Looking again through Roger Deakin‘s classic wild swimming manifesto, Waterlog, I realised that while there’s an awful lot of swimming for pleasure, or adventure, or exploration, he never really covers jumping in the lake as an alternative to jumping in the tub. Quite often, after the really long cold swims, he has a piping hot bath awaiting him when he gets out – and actually, it’s hard to blame him for that. But this got me thinking of the two times in my life where swimming has replaced washing, and what that felt like.
It was my first time in America, and we were paying a visit to some family friends called the Butterworths. They had visited England when my father was a kid, but apart from the prosaic business of having children and letting their hair grow white, they didn’t seem to have grown much older in the meantime. Which suited me fine, seeing that I was nine at the time.
This was their summer holiday, and the whole extended family were living in log cabins they’d built for themselves, on the edge of Squam Lake. Electricity really ran out at the fridge, which was in a little hut of its own a few hundred yards up the road. It limped on as far as the main cabin, where it powered a single bulb – but that was it. No modern plumbing, no TV or radio, no hot water. You woke up, went for a swim, then had breakfast. I was nine, and it was paradise. I’d never been around people with their own canoes before, and suddenly it was Swallows and Amazons come to life. It was a perfect, innocent, boys’ own adventure story.
Case in point RE the innocence – it was accepted etiquette for those living on the opposite side of the lake to swim across and greet new arrivals, rather than going to all the trouble of walking round. Our nearest neighbours happened to be a pair of Swedish girls, and as they rose dripping from the water to introduce themselves, I couldn’t work out for the life of me why my father was so impressed, and my mother so irate with him. It would continue to be a mystery to me for a good couple of years.

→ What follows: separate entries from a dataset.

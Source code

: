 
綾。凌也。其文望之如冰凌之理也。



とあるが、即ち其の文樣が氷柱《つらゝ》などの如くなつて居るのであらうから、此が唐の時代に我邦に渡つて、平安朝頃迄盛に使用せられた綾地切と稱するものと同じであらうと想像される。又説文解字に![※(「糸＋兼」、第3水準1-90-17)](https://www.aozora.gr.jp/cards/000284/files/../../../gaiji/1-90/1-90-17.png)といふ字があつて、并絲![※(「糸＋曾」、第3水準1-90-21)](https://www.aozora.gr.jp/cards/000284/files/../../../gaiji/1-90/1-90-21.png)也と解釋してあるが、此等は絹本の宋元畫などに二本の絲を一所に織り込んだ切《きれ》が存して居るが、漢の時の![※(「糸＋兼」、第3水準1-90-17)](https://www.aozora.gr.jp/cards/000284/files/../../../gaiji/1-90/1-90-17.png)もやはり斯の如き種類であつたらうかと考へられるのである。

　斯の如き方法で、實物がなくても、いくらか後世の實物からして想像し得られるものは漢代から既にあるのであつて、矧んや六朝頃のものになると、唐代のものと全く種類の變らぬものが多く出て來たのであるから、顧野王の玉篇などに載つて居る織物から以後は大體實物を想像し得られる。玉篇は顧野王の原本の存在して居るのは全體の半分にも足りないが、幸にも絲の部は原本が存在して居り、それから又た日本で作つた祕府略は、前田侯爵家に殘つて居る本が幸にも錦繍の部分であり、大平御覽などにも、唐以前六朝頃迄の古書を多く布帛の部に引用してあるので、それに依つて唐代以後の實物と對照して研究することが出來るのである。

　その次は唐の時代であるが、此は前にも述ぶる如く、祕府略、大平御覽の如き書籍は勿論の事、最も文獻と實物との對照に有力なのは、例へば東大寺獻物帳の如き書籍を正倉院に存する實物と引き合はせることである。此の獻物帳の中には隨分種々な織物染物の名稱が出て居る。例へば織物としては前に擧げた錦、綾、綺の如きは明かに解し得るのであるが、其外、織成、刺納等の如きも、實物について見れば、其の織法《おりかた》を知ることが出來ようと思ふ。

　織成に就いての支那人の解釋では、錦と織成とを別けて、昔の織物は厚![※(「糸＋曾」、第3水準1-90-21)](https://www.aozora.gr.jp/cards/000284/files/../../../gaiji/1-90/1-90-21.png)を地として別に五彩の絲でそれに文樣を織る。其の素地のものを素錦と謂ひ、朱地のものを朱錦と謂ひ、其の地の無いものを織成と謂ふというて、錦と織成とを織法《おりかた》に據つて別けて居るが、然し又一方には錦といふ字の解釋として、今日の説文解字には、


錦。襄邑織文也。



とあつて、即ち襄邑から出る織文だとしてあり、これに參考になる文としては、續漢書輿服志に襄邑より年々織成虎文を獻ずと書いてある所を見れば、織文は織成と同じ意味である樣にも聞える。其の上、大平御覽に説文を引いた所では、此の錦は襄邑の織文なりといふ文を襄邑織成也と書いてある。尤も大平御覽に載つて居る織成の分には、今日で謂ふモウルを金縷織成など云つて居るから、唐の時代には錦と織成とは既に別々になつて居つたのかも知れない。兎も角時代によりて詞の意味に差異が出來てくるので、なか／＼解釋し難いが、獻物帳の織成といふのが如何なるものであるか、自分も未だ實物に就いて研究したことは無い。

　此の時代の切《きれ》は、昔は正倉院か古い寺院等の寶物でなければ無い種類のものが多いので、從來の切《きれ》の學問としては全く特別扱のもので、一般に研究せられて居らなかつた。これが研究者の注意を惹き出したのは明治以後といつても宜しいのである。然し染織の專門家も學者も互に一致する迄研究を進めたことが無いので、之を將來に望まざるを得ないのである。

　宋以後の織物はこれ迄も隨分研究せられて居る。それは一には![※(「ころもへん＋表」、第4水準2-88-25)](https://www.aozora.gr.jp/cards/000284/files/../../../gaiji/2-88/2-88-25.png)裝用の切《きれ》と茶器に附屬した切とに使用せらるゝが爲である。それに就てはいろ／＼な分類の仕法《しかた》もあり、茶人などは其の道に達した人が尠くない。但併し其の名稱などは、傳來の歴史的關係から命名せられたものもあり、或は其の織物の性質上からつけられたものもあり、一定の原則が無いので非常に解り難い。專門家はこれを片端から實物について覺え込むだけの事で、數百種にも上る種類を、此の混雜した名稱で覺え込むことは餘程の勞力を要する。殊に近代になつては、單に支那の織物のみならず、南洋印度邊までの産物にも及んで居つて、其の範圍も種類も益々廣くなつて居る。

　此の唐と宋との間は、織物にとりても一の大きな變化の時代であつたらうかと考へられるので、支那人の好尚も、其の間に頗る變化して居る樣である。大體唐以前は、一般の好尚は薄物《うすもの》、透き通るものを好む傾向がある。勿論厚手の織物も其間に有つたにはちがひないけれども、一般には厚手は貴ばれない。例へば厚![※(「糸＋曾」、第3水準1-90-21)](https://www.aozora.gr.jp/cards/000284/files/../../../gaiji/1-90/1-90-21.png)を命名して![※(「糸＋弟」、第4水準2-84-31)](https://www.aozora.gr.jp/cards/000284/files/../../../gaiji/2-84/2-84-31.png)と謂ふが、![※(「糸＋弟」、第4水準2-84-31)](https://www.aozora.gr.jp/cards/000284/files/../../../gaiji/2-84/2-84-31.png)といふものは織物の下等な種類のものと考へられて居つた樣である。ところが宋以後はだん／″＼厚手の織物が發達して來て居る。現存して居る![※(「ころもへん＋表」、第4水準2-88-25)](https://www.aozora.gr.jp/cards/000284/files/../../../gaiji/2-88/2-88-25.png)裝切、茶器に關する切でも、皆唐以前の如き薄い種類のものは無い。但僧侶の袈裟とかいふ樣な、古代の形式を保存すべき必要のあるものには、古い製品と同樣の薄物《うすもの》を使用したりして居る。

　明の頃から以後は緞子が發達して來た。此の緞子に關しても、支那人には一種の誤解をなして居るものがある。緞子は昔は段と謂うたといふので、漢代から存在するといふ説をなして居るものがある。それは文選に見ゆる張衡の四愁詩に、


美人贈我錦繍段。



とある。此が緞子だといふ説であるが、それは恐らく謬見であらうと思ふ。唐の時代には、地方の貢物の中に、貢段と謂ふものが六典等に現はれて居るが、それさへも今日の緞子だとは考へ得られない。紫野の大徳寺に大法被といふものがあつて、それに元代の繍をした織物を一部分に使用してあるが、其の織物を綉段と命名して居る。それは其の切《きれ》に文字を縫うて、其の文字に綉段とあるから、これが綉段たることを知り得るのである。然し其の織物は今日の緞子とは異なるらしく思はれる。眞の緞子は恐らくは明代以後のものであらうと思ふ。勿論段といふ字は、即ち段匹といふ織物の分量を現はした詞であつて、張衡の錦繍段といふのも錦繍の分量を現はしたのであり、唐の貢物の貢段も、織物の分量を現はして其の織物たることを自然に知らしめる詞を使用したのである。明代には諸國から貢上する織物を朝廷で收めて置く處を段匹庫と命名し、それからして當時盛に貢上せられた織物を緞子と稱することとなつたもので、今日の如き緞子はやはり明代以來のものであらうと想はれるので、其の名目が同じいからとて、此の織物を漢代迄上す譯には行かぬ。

We pretty much lived in the water – it was always cool, but it was never a shock to get into, and even when we were mucking around in canoes, we were always looking for an excuse to capsize or fall overboard. Being in the water was simply much more fun than being on it -and that’s an opinion I hold to this day.
I’ve forgotten most of it now, and envy my sister’s memory, who can ever recall the pattern on the sides of the canoe, and the path through the woods to every hut. For me, the whole thing has receded into the golden mists of boyhood, and I can hardly believe I ever lived a life that much like something out of a book.
The River Derwent, Peak District
Swimming didn’t replaced bathing again until a recent trip to the Peak District with a walking group from Cardiff. Our bunkhouse was close on the River Derwent, and while we were searching for a footpath that the river, then in spate, had completely overflowed, we discovered a rather convenient bathing hole by the side of an old mill. Upstream the river was shallow and tame – downstream it thundered down a long stretch of rapids out of sight, and in the middle there was a long deep pool on the edge of the weir where a man could get a few strokes in before beaching himself on the gravel.
It was nothing like Squam, where the lake was deep and the swimming was limitless. Unlike the gentle American waters, the river was cold enough to take my breath away, even in summer. But it was a beautiful river, between the moorhens and the willows on one side and the foam, spray and thunder on the other. When our hastily re-routed walk was over, I returned to wash off the dust – and returned again, morning and evening, for the next four days, sometimes with friends and sometimes alone. It was astonishing how it would alter my mood. I’d walk down tired and snappish and grimy, and return revitalized, cheerful, and awake. Everyone I swam with commented on it. For four days I neither soaped, shampooed or showered, but plunged in the river and emerged feeling like a king. But then the rain came down, the temperature dropped a few degrees, and I made a cowardly retreat to the hot water of the bunkhouse bathrooms. Yet just as I was finishing up, my hand found the temperature dial and gave it a sudden, violent, anticlockwise twist, and I gasped and spluttered beneath an ice-cold torrent for thirty excruciating seconds before I got out. That too has become a habit.